Island Project News in Kosrae, Cook Islands, Madagascar and Fiji
Seacology receives updates from our island projects weekly. Here are a few from the last couple of weeks. In Kosrae, Federated States of Micronesia, Seacology funded the installation of a solar power energy system for the Utwe Walung Marine Park community center in 2000. The solar system had not been working for some time due to the lack of current community member training on the system's maintenance and the harsh weather conditions on the system's batteries. A cement building has been built to house the batteries and Seacology is providing a second grant to repair the system and provide a training session. Work is scheduled to begin in late October.
On Atiu Island, Cook Islands, an opening ceremony was held on September 21st for the brand new geriatric house for community members. This housing was built with Seacology funds in support of the community's decision to establish a 297-acre wildlife sanctuary and five mile restricted fishing zone on Takutea Island for twenty years. Two hundred members of the community attended the event as well as a member of Parliament, the Atiu Mayor and the Atiu Secretary. Field representative Allan Tuara spoke on behalf of Seacology and had the honor of turning the key to declare the building open.
In the Mongoro Region of Madagascar, Seacology is funding the repair of ten primary schools in exchange for the communities' decision to protect ten Madagascar Flying Fox roosts totaling 321 acres. As of early October eight of the ten schools are nearing repair completion and two more are scheduled to be completed by the end of November. An education component of the project involving a flying fox conservation art competition is scheduled to begin in early 2008 with a winning piece being presented by members of the Seacology 2008 expedition.

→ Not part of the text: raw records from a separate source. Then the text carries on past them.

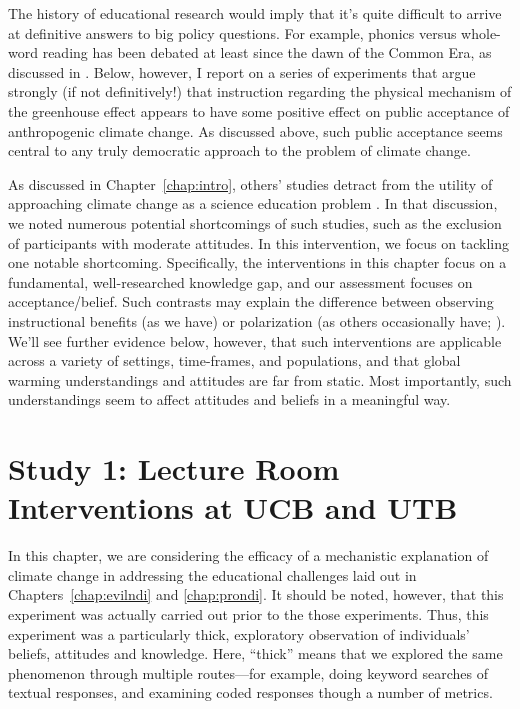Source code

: The history of educational research would imply that it’s quite difficult to
arrive at definitive answers to big policy questions. For example, phonics
versus
whole-word reading has been debated at least since the dawn of the Common Era,
as discussed in \textcite{compayre_history_1889}. Below, however, I report
on a series of experiments that argue strongly (if not definitively!) that
instruction regarding the physical mechanism of the greenhouse effect appears to
have some positive effect on public acceptance of anthropogenic climate change.
As discussed above, such public acceptance seems central to any truly democratic
approach to the problem of climate change.

As discussed in Chapter~\ref{chap:intro}, others’ studies detract from the
utility of approaching climate change as a science education problem
\parencite[e.g.,]{lord_biased_1979,kahan_polarizing_2012}. In that discussion,
we noted numerous potential shortcomings of such studies, such as the exclusion
of participants with moderate attitudes. In this intervention, we focus on
tackling one notable shortcoming. Specifically, the interventions in this chapter 
focus on a fundamental, well-researched knowledge gap, and our assessment
focuses on acceptance/belief.  Such contrasts may explain the difference between
observing instructional benefits (as we have) or polarization (as others
occasionally have; ).  We'll see further evidence
below, however, that such interventions are applicable across a variety of
settings, time-frames, and populations, and that global warming understandings
and attitudes are far from static. Most importantly, such understandings seem to
affect attitudes and beliefs in a meaningful way.


\section{Study 1: Lecture Room Interventions at UCB and UTB}
\label{sec:mech-classroom}

In this chapter, we are considering the efficacy of a mechanistic explanation of
climate change in addressing the educational challenges laid out in
Chapters~\ref{chap:evilndi} and \ref{chap:prondi}. It should be noted, however,
that this experiment was actually carried out prior to the those experiments.
Thus, this experiment was a particularly thick, exploratory observation of
individuals' beliefs, attitudes and knowledge. Here, “thick” means that we
explored the same phenomenon through multiple routes---for example, doing keyword
searches of textual responses, and examining coded responses though a number of
metrics. 

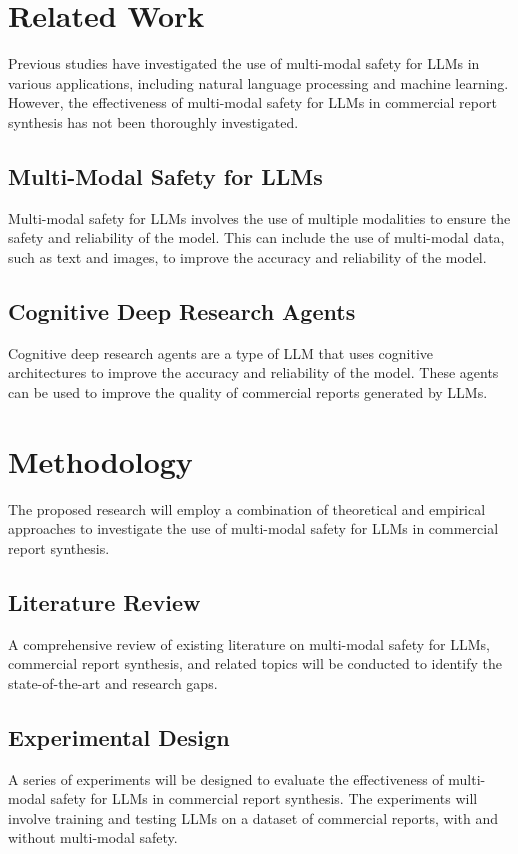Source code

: \documentclass{article}
\begin{document}
\section{Related Work}
Previous studies have investigated the use of multi-modal safety for LLMs in various applications, including natural language processing and machine learning. However, the effectiveness of multi-modal safety for LLMs in commercial report synthesis has not been thoroughly investigated.

\subsection{Multi-Modal Safety for LLMs}
Multi-modal safety for LLMs involves the use of multiple modalities to ensure the safety and reliability of the model. This can include the use of multi-modal data, such as text and images, to improve the accuracy and reliability of the model.

\subsection{Cognitive Deep Research Agents}
Cognitive deep research agents are a type of LLM that uses cognitive architectures to improve the accuracy and reliability of the model. These agents can be used to improve the quality of commercial reports generated by LLMs.

\section{Methodology}
The proposed research will employ a combination of theoretical and empirical approaches to investigate the use of multi-modal safety for LLMs in commercial report synthesis.

\subsection{Literature Review}
A comprehensive review of existing literature on multi-modal safety for LLMs, commercial report synthesis, and related topics will be conducted to identify the state-of-the-art and research gaps.

\subsection{Experimental Design}
A series of experiments will be designed to evaluate the effectiveness of multi-modal safety for LLMs in commercial report synthesis. The experiments will involve training and testing LLMs on a dataset of commercial reports, with and without multi-modal safety.
\end{document}
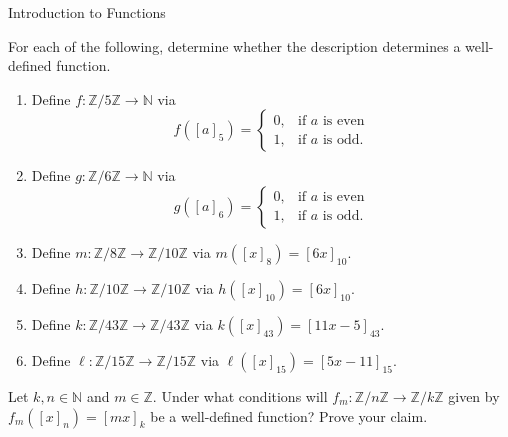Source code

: \begin{section}{Introduction to Functions}
\begin{problem}\label{prob:well defined}
For each of the following, determine whether the description determines a well-defined function.
\begin{enumerate}[label=\textrm{(\alph*)}]
\item Define $f:\mathbb{Z}/5\mathbb{Z}\to \mathbb{N}$ via
\[
f([a]_5)=\begin{cases}
0, & \mbox{if } a\mbox{ is even}\\
1, & \mbox{if } a\mbox{ is odd}.
\end{cases}
\]
\item Define $g:\mathbb{Z}/6\mathbb{Z}\to \mathbb{N}$ via
\[
g([a]_6)=\begin{cases}
0, & \mbox{if } a\mbox{ is even}\\
1, & \mbox{if } a\mbox{ is odd}.
\end{cases}
\]
\item\label{mod 8 to mod 10} Define $m:\mathbb{Z}/8\mathbb{Z}\to \mathbb{Z}/10\mathbb{Z}$ via $m([x]_{8})=[6x]_{10}$.
\item\label{mod 10 to mod 10} Define $h:\mathbb{Z}/10\mathbb{Z}\to \mathbb{Z}/10\mathbb{Z}$ via $h([x]_{10})=[6x]_{10}$.
\item\label{mod 43 to mod 43} Define $k:\mathbb{Z}/43\mathbb{Z}\to \mathbb{Z}/43\mathbb{Z}$ via $k([x]_{43})=[11x-5]_{43}$.
\item\label{mod 15 to mod 15} Define $\ell:\mathbb{Z}/15\mathbb{Z}\to \mathbb{Z}/15\mathbb{Z}$ via $\ell([x]_{15})=[5x-11]_{15}$.
\end{enumerate}
\end{problem}

\begin{problem}
Let $k,n\in\mathbb{N}$ and $m\in\mathbb{Z}$. Under what conditions will $f_m: \mathbb{Z}/n\mathbb{Z}\to \mathbb{Z}/k\mathbb{Z}$ given by $f_m([x]_n) = [mx]_k$ be a well-defined function?  Prove your claim.
\end{problem}

\end{section}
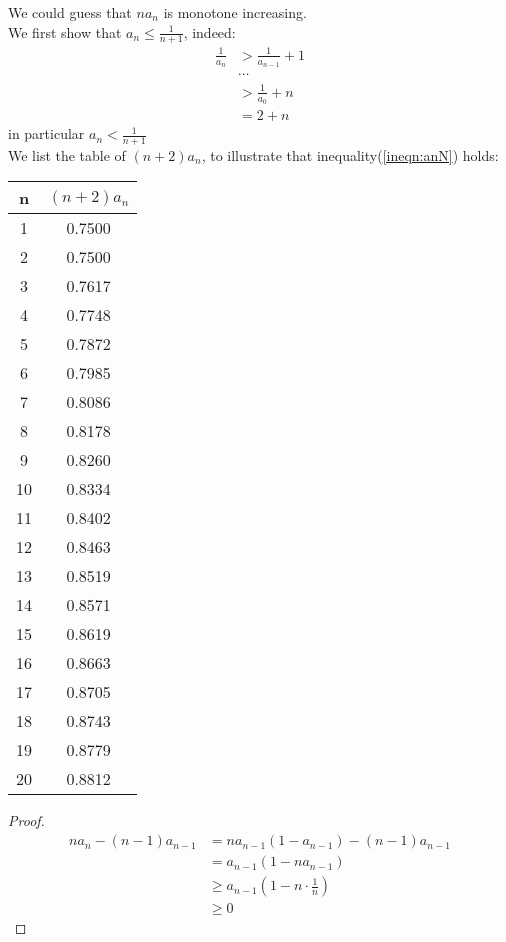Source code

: \documentclass{article}
\begin{document}
We could guess that $na_n$ is monotone increasing. \\
We first show that $a_n \leq \frac{1}{n + 1}$, indeed:
\begin{align*}
	\frac{1}{a_n} &> \frac{1}{a_{n-1}} + 1 \\
		&\cdots\\
		&> \frac{1}{a_0} + n\\
		&= 2 + n  \tag{*} \label{ineqn:anN}
\end{align*}
in particular $a_n  < \frac{1}{n+1}$\\
We list the table of $(n+2)a_n$, to illustrate that inequality(\ref{ineqn:anN}) holds:
\begin{center}
	\begin{tabular}{||c c||} 
 \hline
 n & $(n+2)a_n$\\ [0.5ex] 
  \hline\hline
 1 & 0.7500\\
  2 & 0.7500\\
  3 & 0.7617\\
  4 & 0.7748\\
  5 & 0.7872\\
  6 & 0.7985\\
  7 & 0.8086\\
  8 & 0.8178\\
  9 & 0.8260\\
 10 & 0.8334\\
 11 & 0.8402\\
 12 & 0.8463\\
 13 & 0.8519\\
 14 & 0.8571\\
 15 & 0.8619\\
 16 & 0.8663\\
 17 & 0.8705\\
 18 & 0.8743\\
 19 & 0.8779\\
 20 & 0.8812\\[1ex] 
 \hline
\end{tabular}
\end{center}

\begin{proof}
	\begin{align*}
		na_n - (n-1)a_{n-1} &= n a_{n-1} (1 - a_{n-1}) - (n-1)a_{n-1}\\
					&= a_{n-1}(1 - na_{n-1}) \\
					&\geq a_{n-1}(1- n \cdot \frac{1}{n}) \\
					&\geq 0
	\end{align*}
\end{proof}
\end{document}
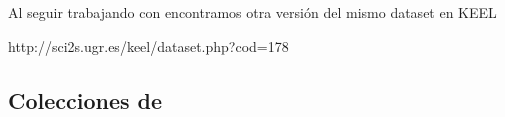 \ABIERTO
Al seguir trabajando con \mushroom encontramos otra versión del mismo dataset en KEEL

http://sci2s.ugr.es/keel/dataset.php?cod=178



\subsection{Colecciones de \CCs}
\label{sec:clasificacion:catalogo-comprimido:colecciones}
%
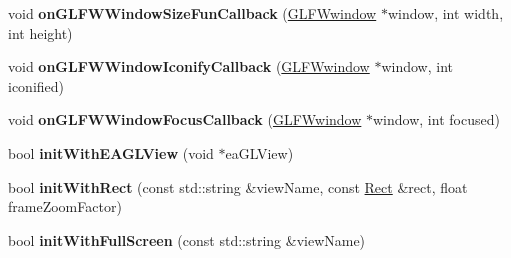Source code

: \begin{DoxyCompactItemize}
void {\bfseries on\+G\+L\+F\+W\+Window\+Size\+Fun\+Callback} (\hyperlink{group__window_ga3c96d80d363e67d13a41b5d1821f3242}{G\+L\+F\+Wwindow} $\ast$window, int width, int height)
\item 
\mbox{\label{classGLViewImpl_a502c5bae33a42f3beb8e97547f38dbe0}} 
void {\bfseries on\+G\+L\+F\+W\+Window\+Iconify\+Callback} (\hyperlink{group__window_ga3c96d80d363e67d13a41b5d1821f3242}{G\+L\+F\+Wwindow} $\ast$window, int iconified)
\item 
\mbox{\label{classGLViewImpl_a687531021bf932108d36d1989a575196}} 
void {\bfseries on\+G\+L\+F\+W\+Window\+Focus\+Callback} (\hyperlink{group__window_ga3c96d80d363e67d13a41b5d1821f3242}{G\+L\+F\+Wwindow} $\ast$window, int focused)
\item 
\mbox{\label{classGLViewImpl_acde8c4c6f7f34228b429639cfe0270b9}} 
bool {\bfseries init\+With\+E\+A\+G\+L\+View} (void $\ast$ea\+G\+L\+View)
\item 
\mbox{\label{classGLViewImpl_ac1cf3cfb00c12fc26f82179325b5613f}} 
bool {\bfseries init\+With\+Rect} (const std\+::string \&view\+Name, const \hyperlink{classRect}{Rect} \&rect, float frame\+Zoom\+Factor)
\item 
\mbox{\label{classGLViewImpl_a2815df489e15eeb1e75d96398ff71c9c}} 
bool {\bfseries init\+With\+Full\+Screen} (const std\+::string \&view\+Name)
\end{DoxyCompactItemize}

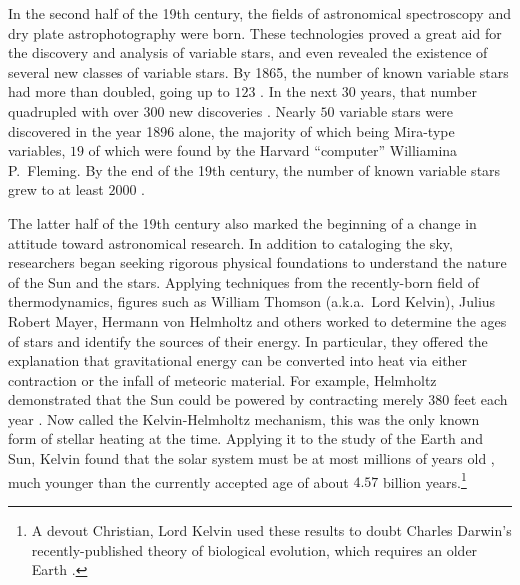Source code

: In the second half of the 19th century, the fields of astronomical spectroscopy and dry plate astrophotography were born. 
These technologies proved a great aid for the discovery and analysis of variable stars, and even revealed the existence of several new classes of variable stars. 
By 1865, the number of known variable stars had more than doubled, going up to $123$ \citep{1865AN.....63..117C}. %
In the next $30$ years, that number quadrupled with over $300$ new discoveries \citep[e.g.,][]{1997JAVSO..25..115H}. 
Nearly $50$ variable stars were discovered in the year 1896 alone, the majority of which being Mira-type variables, $19$ of which were found by the Harvard ``computer'' Williamina P.~Fleming. 
By the end of the 19th century, the number of known variable stars grew to at least $2000$ \citep[e.g.,][]{Samus2017}. %



The latter half of the 19th century also marked the beginning of a change in attitude toward astronomical research. 
In addition to cataloging the sky, researchers began seeking rigorous physical foundations to understand the nature of the Sun and the stars. 
Applying techniques from the recently-born field of thermodynamics, figures such as William Thomson (a.k.a.\ Lord Kelvin), Julius Robert Mayer, Hermann von Helmholtz and others worked to determine the ages of stars and identify the sources of their energy. %
In particular, they offered the explanation that gravitational energy can be converted into heat via either contraction or the infall of meteoric material. 
For example, Helmholtz demonstrated that the Sun could be powered by contracting merely $380$ feet each year \citep[e.g.,][]{ARNY1990211}. 
Now called the Kelvin-Helmholtz mechanism, this was the only known form of stellar heating at the time. 
Applying it to the study of the Earth and Sun, Kelvin found that the solar system must be at most millions of years old \citep[e.g.,][]{1895Natur..51..438K}, much younger than the currently accepted age of about $4.57$ billion years.\footnote{ A devout Christian, Lord Kelvin used these results to doubt Charles Darwin's recently-published theory of biological evolution, which requires an older Earth \citep{darwin}.}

Finally, in the villages of Veivatuloa, Labau and Wailoaloa, Viti Levu Island, Fiji, field representative Saula Vodonaivalu Jr. reports that in September Seacology's project to connect the three villages to the island power grid in support of their establishment of a 1,500-acre forest preserve for twenty years and a 4,942-acre marine reserve for ten years has been completed. This was a long time coming as the Fiji Electrical Authority had delayed final connection to the villages for several years. Electricity is now being supplied to village houses and Saula Vodonaivalu Jr. reports that villagers are very happy with the new system.